- **Exercise**
The required output is the line that contains "un generico punto" through the last line of the data, retyped verbatim and with nothing added.

- **Material for this exercise**
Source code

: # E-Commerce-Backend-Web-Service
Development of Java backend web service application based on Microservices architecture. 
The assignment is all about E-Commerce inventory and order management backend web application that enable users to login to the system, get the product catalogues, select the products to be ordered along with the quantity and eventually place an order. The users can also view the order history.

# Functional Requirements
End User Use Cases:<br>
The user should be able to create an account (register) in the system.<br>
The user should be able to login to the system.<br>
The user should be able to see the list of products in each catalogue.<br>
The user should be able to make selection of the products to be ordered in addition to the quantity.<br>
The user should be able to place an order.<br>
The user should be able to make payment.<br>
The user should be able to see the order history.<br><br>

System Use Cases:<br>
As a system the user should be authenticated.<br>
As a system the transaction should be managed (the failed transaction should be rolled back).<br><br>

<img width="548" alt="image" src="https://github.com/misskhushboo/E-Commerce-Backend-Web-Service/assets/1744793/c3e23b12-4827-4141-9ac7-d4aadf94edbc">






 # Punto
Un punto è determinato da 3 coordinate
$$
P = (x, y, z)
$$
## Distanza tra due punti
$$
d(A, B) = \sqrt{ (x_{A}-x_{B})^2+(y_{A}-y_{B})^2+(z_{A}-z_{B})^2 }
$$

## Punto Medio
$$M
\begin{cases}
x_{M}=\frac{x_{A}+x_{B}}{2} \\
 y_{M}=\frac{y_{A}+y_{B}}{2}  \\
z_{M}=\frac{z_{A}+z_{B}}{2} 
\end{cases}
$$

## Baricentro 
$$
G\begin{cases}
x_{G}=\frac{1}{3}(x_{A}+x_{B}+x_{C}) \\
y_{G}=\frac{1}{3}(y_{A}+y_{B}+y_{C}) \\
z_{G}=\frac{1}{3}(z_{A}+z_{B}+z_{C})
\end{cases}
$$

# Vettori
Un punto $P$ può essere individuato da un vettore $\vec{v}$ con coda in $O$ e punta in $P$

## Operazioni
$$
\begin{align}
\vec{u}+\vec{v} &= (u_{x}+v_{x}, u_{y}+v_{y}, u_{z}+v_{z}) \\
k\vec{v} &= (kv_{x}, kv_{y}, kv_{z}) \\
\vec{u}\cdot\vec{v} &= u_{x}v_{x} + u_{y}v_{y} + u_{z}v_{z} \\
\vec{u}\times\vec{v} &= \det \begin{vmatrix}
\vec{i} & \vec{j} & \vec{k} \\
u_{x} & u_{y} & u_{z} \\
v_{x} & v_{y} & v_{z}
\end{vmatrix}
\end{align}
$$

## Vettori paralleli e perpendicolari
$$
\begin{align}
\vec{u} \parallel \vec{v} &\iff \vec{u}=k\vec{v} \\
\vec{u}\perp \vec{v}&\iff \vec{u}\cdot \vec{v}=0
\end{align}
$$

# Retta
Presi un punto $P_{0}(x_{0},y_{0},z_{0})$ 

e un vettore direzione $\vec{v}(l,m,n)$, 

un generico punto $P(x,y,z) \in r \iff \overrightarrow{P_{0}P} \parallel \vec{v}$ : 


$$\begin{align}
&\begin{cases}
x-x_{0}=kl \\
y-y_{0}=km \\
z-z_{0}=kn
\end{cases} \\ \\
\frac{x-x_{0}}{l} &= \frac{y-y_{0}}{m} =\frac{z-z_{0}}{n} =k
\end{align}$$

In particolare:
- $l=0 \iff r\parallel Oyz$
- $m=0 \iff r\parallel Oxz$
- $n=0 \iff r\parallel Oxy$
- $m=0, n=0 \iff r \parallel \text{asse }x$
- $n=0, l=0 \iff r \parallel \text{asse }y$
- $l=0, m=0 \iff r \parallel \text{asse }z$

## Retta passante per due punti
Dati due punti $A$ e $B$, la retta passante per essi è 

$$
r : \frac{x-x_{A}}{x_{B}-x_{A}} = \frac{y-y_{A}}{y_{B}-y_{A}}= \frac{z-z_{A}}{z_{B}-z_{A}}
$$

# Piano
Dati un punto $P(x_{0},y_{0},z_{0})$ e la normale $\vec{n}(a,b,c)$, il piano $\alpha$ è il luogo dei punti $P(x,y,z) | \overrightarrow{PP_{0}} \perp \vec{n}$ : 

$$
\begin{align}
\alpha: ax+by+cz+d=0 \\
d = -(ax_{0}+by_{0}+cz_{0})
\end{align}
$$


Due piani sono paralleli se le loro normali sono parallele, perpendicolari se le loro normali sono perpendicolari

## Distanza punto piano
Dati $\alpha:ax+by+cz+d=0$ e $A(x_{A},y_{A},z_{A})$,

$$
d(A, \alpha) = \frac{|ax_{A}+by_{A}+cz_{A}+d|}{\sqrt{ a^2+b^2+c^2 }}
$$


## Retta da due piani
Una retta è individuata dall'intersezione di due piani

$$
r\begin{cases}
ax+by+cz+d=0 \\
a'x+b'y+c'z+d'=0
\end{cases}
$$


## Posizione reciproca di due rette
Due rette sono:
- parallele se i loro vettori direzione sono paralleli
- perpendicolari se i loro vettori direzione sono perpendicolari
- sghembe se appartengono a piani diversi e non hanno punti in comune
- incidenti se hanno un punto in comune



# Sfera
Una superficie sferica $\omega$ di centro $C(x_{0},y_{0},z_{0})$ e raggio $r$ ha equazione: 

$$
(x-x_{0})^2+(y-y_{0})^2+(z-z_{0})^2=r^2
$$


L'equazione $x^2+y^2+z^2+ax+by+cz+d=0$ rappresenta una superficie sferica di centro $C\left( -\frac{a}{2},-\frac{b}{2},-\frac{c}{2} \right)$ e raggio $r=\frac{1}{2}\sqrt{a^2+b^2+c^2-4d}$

- **Exercise solution**
un generico punto $P(x,y,z) \in r \iff \overrightarrow{P_{0}P} \parallel \vec{v}$ : 


$$\begin{align}
&\begin{cases}
x-x_{0}=kl \\
y-y_{0}=km \\
z-z_{0}=kn
\end{cases} \\ \\
\frac{x-x_{0}}{l} &= \frac{y-y_{0}}{m} =\frac{z-z_{0}}{n} =k
\end{align}$$

In particolare:
- $l=0 \iff r\parallel Oyz$
- $m=0 \iff r\parallel Oxz$
- $n=0 \iff r\parallel Oxy$
- $m=0, n=0 \iff r \parallel \text{asse }x$
- $n=0, l=0 \iff r \parallel \text{asse }y$
- $l=0, m=0 \iff r \parallel \text{asse }z$

## Retta passante per due punti
Dati due punti $A$ e $B$, la retta passante per essi è 

$$
r : \frac{x-x_{A}}{x_{B}-x_{A}} = \frac{y-y_{A}}{y_{B}-y_{A}}= \frac{z-z_{A}}{z_{B}-z_{A}}
$$

# Piano
Dati un punto $P(x_{0},y_{0},z_{0})$ e la normale $\vec{n}(a,b,c)$, il piano $\alpha$ è il luogo dei punti $P(x,y,z) | \overrightarrow{PP_{0}} \perp \vec{n}$ : 

$$
\begin{align}
\alpha: ax+by+cz+d=0 \\
d = -(ax_{0}+by_{0}+cz_{0})
\end{align}
$$


Due piani sono paralleli se le loro normali sono parallele, perpendicolari se le loro normali sono perpendicolari

## Distanza punto piano
Dati $\alpha:ax+by+cz+d=0$ e $A(x_{A},y_{A},z_{A})$,

$$
d(A, \alpha) = \frac{|ax_{A}+by_{A}+cz_{A}+d|}{\sqrt{ a^2+b^2+c^2 }}
$$


## Retta da due piani
Una retta è individuata dall'intersezione di due piani

$$
r\begin{cases}
ax+by+cz+d=0 \\
a'x+b'y+c'z+d'=0
\end{cases}
$$


## Posizione reciproca di due rette
Due rette sono:
- parallele se i loro vettori direzione sono paralleli
- perpendicolari se i loro vettori direzione sono perpendicolari
- sghembe se appartengono a piani diversi e non hanno punti in comune
- incidenti se hanno un punto in comune



# Sfera
Una superficie sferica $\omega$ di centro $C(x_{0},y_{0},z_{0})$ e raggio $r$ ha equazione: 

$$
(x-x_{0})^2+(y-y_{0})^2+(z-z_{0})^2=r^2
$$


L'equazione $x^2+y^2+z^2+ax+by+cz+d=0$ rappresenta una superficie sferica di centro $C\left( -\frac{a}{2},-\frac{b}{2},-\frac{c}{2} \right)$ e raggio $r=\frac{1}{2}\sqrt{a^2+b^2+c^2-4d}$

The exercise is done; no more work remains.